6:111 Were We to send down the angels to them, were the dead to speak to them, and were We to muster all things in front of them, they would still not have faith, unless God willed.
He is speaking about those rejected by the Presence, those driven away by severance. “If We were to send the angels of heaven—the proximate and the cherubim, the emissaries and the pious, the watchers over the decree and the measuring out, the trustees of the Exalted Threshold—to the earth to invite the abandoned to Us and to report about Us; and if We were to muster the dead in the earth to direct them to Our threshold; and if We were to bestow eloquence on all the animals and inanimate things, the entities and bodies of the created things, the form and essence of the determined things, and the instances and individuals of the known things and send these to them to offer them the signs of Our divinity and the signposts of Our Lordhood so that they may see and know all of the reports, still, as long as I, who am the Lord, did not want and did not show them the road, they would not have faith and they would not find the way to recognize Us.

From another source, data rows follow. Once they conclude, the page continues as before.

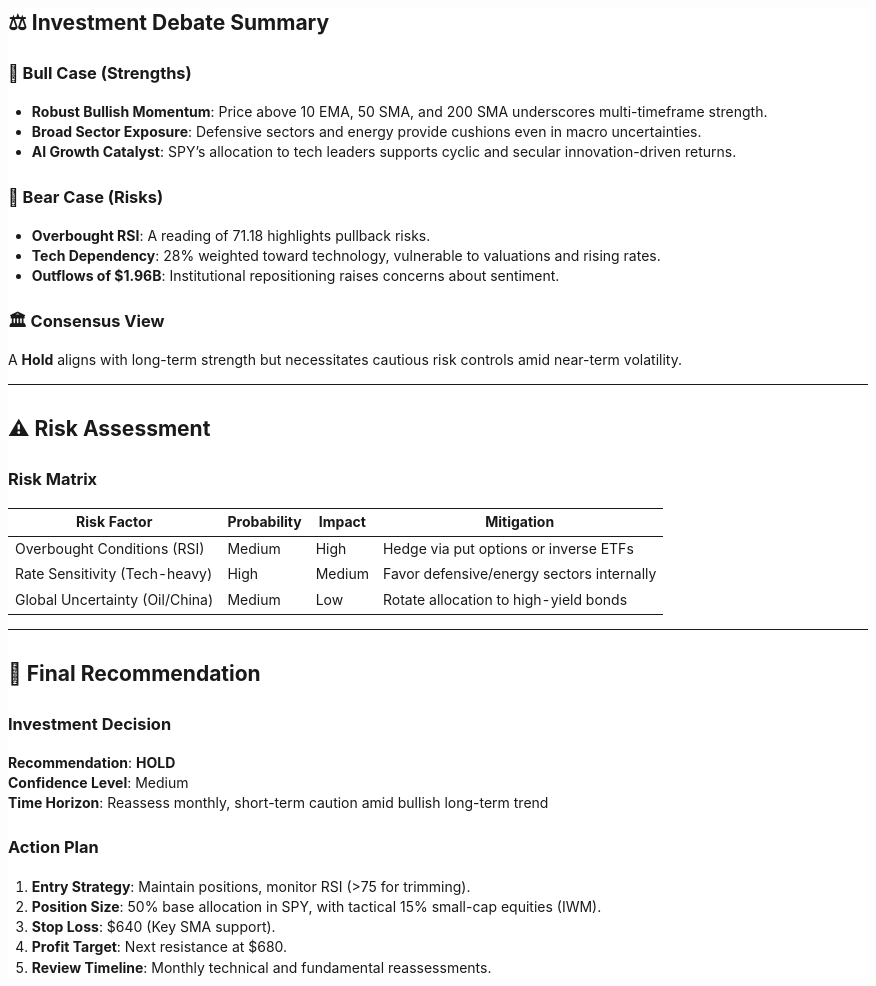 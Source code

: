 
## ⚖️ Investment Debate Summary  

### 🐂 Bull Case (Strengths)  
- **Robust Bullish Momentum**: Price above 10 EMA, 50 SMA, and 200 SMA underscores multi-timeframe strength.  
- **Broad Sector Exposure**: Defensive sectors and energy provide cushions even in macro uncertainties.  
- **AI Growth Catalyst**: SPY’s allocation to tech leaders supports cyclic and secular innovation-driven returns.  

### 🐻 Bear Case (Risks)  
- **Overbought RSI**: A reading of 71.18 highlights pullback risks.  
- **Tech Dependency**: 28% weighted toward technology, vulnerable to valuations and rising rates.  
- **Outflows of $1.96B**: Institutional repositioning raises concerns about sentiment.  

### 🏛️ Consensus View  
A **Hold** aligns with long-term strength but necessitates cautious risk controls amid near-term volatility.  

---

## ⚠️ Risk Assessment  

### Risk Matrix  
| Risk Factor         | Probability | Impact  | Mitigation                           |  
|---------------------|-------------|---------|--------------------------------------|  
| Overbought Conditions (RSI) | Medium      | High     | Hedge via put options or inverse ETFs |  
| Rate Sensitivity (Tech-heavy) | High        | Medium  | Favor defensive/energy sectors internally |  
| Global Uncertainty (Oil/China) | Medium      | Low     | Rotate allocation to high-yield bonds |  

---

## 🎯 Final Recommendation  

### Investment Decision  
**Recommendation**: **HOLD**  
**Confidence Level**: Medium  
**Time Horizon**: Reassess monthly, short-term caution amid bullish long-term trend  

### Action Plan  
1. **Entry Strategy**: Maintain positions, monitor RSI (>75 for trimming).  
2. **Position Size**: 50% base allocation in SPY, with tactical 15% small-cap equities (IWM).  
3. **Stop Loss**: $640 (Key SMA support).  
4. **Profit Target**: Next resistance at $680.  
5. **Review Timeline**: Monthly technical and fundamental reassessments.  
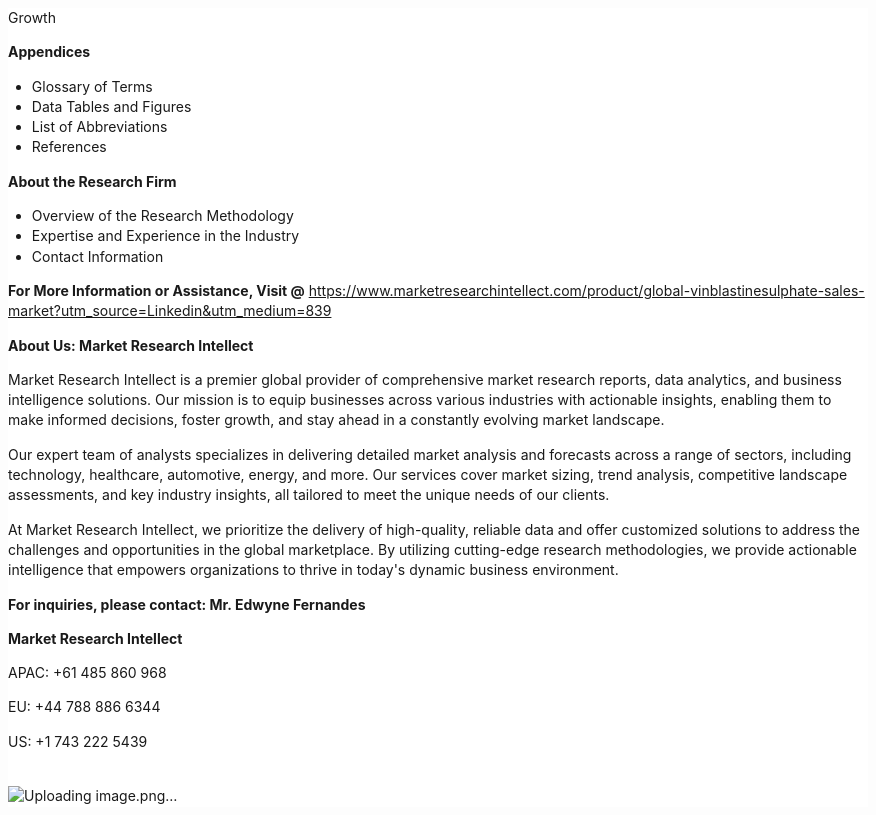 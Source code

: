 Growth</li></ul><p><strong>Appendices</strong></p><ul><li>Glossary of Terms</li><li>Data Tables and Figures</li><li>List of Abbreviations</li><li>References</li></ul><p><strong>About the Research Firm</strong></p><ul><li>Overview of the Research Methodology</li><li>Expertise and Experience in the Industry</li><li>Contact Information</li></ul></div><div class="article-main__content" data-test-id="publishing-text-block"><p><span class="font-[700]"><strong>For More Information or Assistance, Visit @</strong>&nbsp;<a href="https://www.marketresearchintellect.com/product/global-vinblastinesulphate-sales-market?utm_source=Linkedin&utm_medium=839">https://www.marketresearchintellect.com/product/global-vinblastinesulphate-sales-market?utm_source=Linkedin&utm_medium=839</a></span></p><p><strong>About Us: Market Research Intellect</strong></p><p>Market Research Intellect is a premier global provider of comprehensive market research reports, data analytics, and business intelligence solutions. Our mission is to equip businesses across various industries with actionable insights, enabling them to make informed decisions, foster growth, and stay ahead in a constantly evolving market landscape.</p><p>Our expert team of analysts specializes in delivering detailed market analysis and forecasts across a range of sectors, including technology, healthcare, automotive, energy, and more. Our services cover market sizing, trend analysis, competitive landscape assessments, and key industry insights, all tailored to meet the unique needs of our clients.</p><p>At Market Research Intellect, we prioritize the delivery of high-quality, reliable data and offer customized solutions to address the challenges and opportunities in the global marketplace. By utilizing cutting-edge research methodologies, we provide actionable intelligence that empowers organizations to thrive in today's dynamic business environment.</p><p><strong>For inquiries, please contact: Mr. Edwyne Fernandes</strong></p><p><strong>Market Research Intellect</strong></p><p>APAC: +61 485 860 968</p><p>EU: +44 788 886 6344</p><p>US: +1 743 222 5439</p></div><div class="article-main__content" data-test-id="publishing-text-block">&nbsp;</div>
![Uploading image.png…]()
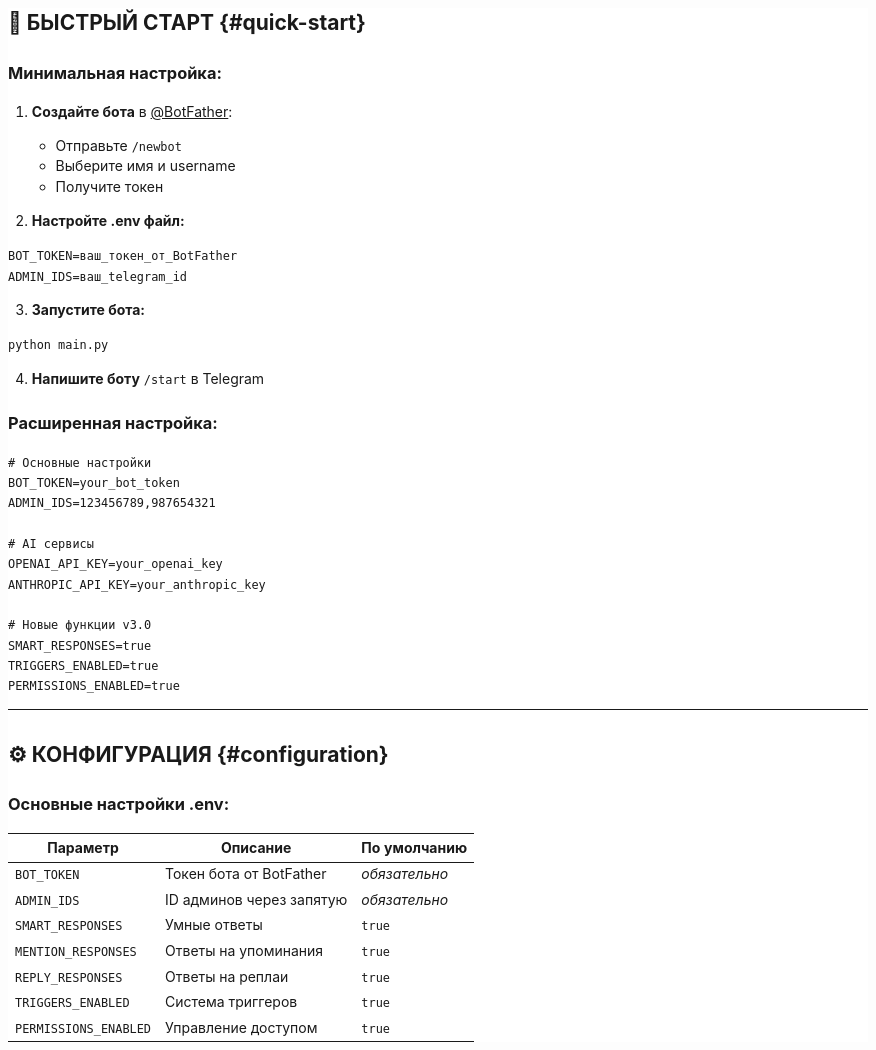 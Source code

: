 ## 🚀 **БЫСТРЫЙ СТАРТ** {#quick-start}

### **Минимальная настройка:**

1. **Создайте бота** в [@BotFather](https://t.me/BotFather):
   - Отправьте `/newbot`
   - Выберите имя и username
   - Получите токен

2. **Настройте .env файл:**
```env
BOT_TOKEN=ваш_токен_от_BotFather
ADMIN_IDS=ваш_telegram_id
```

3. **Запустите бота:**
```bash
python main.py
```

4. **Напишите боту** `/start` в Telegram

### **Расширенная настройка:**
```env
# Основные настройки
BOT_TOKEN=your_bot_token
ADMIN_IDS=123456789,987654321

# AI сервисы
OPENAI_API_KEY=your_openai_key
ANTHROPIC_API_KEY=your_anthropic_key

# Новые функции v3.0
SMART_RESPONSES=true
TRIGGERS_ENABLED=true
PERMISSIONS_ENABLED=true
```

---

## ⚙️ **КОНФИГУРАЦИЯ** {#configuration}

### **Основные настройки .env:**

| Параметр | Описание | По умолчанию |
|----------|----------|---------------|
| `BOT_TOKEN` | Токен бота от BotFather | *обязательно* |
| `ADMIN_IDS` | ID админов через запятую | *обязательно* |
| `SMART_RESPONSES` | Умные ответы | `true` |
| `MENTION_RESPONSES` | Ответы на упоминания | `true` |
| `REPLY_RESPONSES` | Ответы на реплаи | `true` |
| `TRIGGERS_ENABLED` | Система триггеров | `true` |
| `PERMISSIONS_ENABLED` | Управление доступом | `true` |
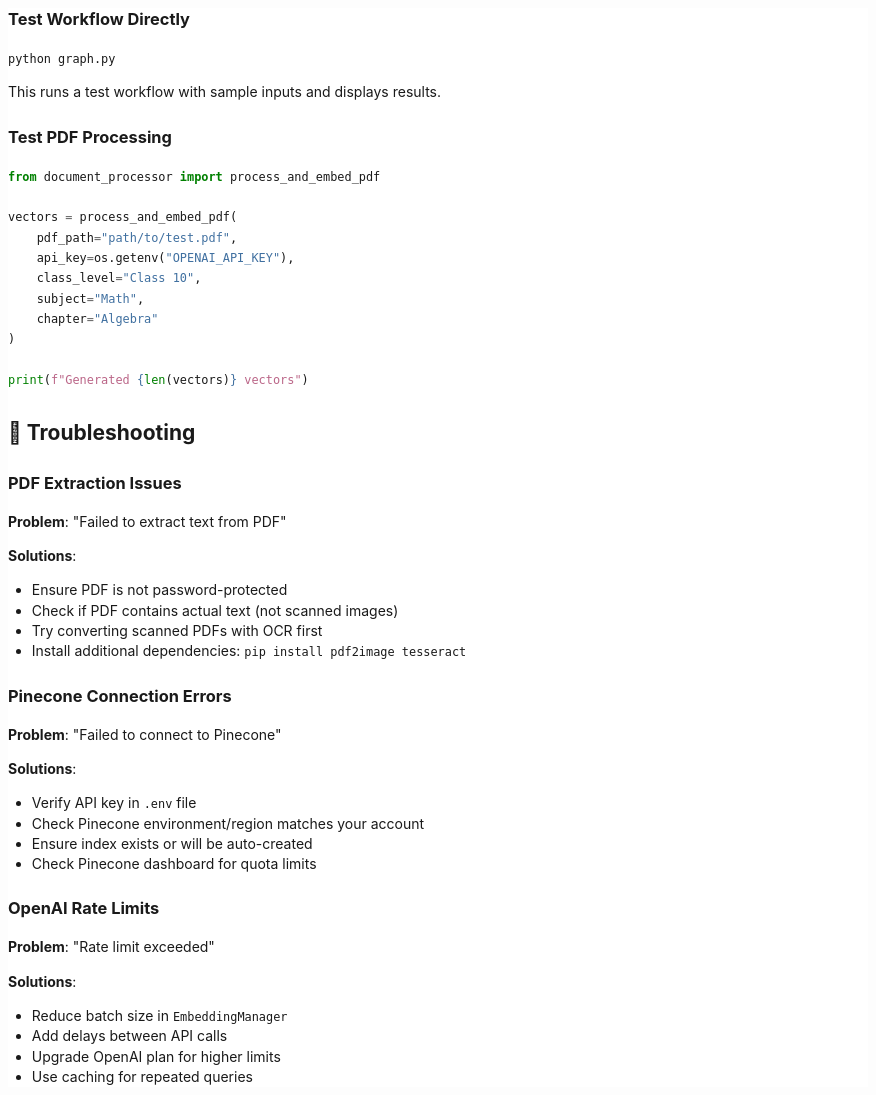 ### Test Workflow Directly

```bash
python graph.py
```

This runs a test workflow with sample inputs and displays results.

### Test PDF Processing

```python
from document_processor import process_and_embed_pdf

vectors = process_and_embed_pdf(
    pdf_path="path/to/test.pdf",
    api_key=os.getenv("OPENAI_API_KEY"),
    class_level="Class 10",
    subject="Math",
    chapter="Algebra"
)

print(f"Generated {len(vectors)} vectors")
```

## 🐛 Troubleshooting

### PDF Extraction Issues

**Problem**: "Failed to extract text from PDF"

**Solutions**:
- Ensure PDF is not password-protected
- Check if PDF contains actual text (not scanned images)
- Try converting scanned PDFs with OCR first
- Install additional dependencies: `pip install pdf2image tesseract`

### Pinecone Connection Errors

**Problem**: "Failed to connect to Pinecone"

**Solutions**:
- Verify API key in `.env` file
- Check Pinecone environment/region matches your account
- Ensure index exists or will be auto-created
- Check Pinecone dashboard for quota limits

### OpenAI Rate Limits

**Problem**: "Rate limit exceeded"

**Solutions**:
- Reduce batch size in `EmbeddingManager`
- Add delays between API calls
- Upgrade OpenAI plan for higher limits
- Use caching for repeated queries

How can a handful of dust talk about the eternal were it not for the eternal solicitude and want of the Generous?”
The belief of the Folk of the Sunnah is that as long as the Exalted Lord does not make Himself recognized to the servant’s heart, and as long as He does not fix the marks that bear witness to the eternal attributes in the servant’s heart, the servant will not find the road to recognition of Him. This is why the ulama of the Sunnah and the leaders of emulation have said, “Recognition becomes necessary when transmitted, requisite when conveyed, and acquired when made known.” Indeed, it is a candle, but when will He light it? It is a pearl, but where will He deposit it? God says, “It is one of My secrets that I deposit in the hearts of those whom I love among My servants.”
One must have both recognition and familiarity to be the target of this work and worthy for this robe. Claiming familiarity without recognition is rejecting the truth, just as He reports about those estranged ones who said, “We are God’s children and His loved ones” [5:18]. Claiming recognition without familiarity is nothing but deception, as in the case of him who was abandoned by the Threshold, the head of the wretched, Iblis, who had recognition, but not familiarity. Both his beginning and his end were nothing but deception, concealed in the depths of unbelief. Outwardly he had the angelic form, wearing the mask of calling God holy, but inwardly he was corrupt. For thousands of years, he had walked on the carpet of worship in the hope of union. When he fancied that the eye of his hope would be opened, or the breath of union would blow inside him, he fell from the heaven of loftiness to the dust of the curse: Upon thee shall be My curse [38:78].